◆ PROBLEM: Check the records below line by line. Give the count of lines with "deux", and nothing else.

◆ RECORDS TO USE:
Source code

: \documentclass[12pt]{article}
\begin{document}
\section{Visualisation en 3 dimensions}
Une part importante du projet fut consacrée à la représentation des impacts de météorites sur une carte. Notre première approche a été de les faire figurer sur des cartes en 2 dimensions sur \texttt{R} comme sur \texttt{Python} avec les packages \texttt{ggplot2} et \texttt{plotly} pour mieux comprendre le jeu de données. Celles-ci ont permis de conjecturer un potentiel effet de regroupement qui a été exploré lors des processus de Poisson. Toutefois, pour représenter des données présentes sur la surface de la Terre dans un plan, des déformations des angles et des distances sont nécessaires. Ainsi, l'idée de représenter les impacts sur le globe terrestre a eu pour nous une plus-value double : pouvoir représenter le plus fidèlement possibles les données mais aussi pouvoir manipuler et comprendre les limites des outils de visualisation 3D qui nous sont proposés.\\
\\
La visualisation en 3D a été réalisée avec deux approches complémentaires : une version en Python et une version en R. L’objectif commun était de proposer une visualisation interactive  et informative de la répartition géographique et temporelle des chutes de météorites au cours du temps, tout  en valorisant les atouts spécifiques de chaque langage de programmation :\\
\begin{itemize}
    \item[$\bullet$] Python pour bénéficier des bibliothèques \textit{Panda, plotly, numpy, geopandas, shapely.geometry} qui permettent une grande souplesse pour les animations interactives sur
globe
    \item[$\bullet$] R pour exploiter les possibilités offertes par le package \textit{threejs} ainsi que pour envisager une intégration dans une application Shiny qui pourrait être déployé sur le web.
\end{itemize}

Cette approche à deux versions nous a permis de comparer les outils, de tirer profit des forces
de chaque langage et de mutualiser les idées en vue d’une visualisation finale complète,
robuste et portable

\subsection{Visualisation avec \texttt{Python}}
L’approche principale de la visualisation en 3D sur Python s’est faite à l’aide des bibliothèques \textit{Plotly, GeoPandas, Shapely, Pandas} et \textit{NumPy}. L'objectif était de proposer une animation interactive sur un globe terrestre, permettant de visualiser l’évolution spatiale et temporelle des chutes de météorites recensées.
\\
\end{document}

◆ COMPLETED TASK: 2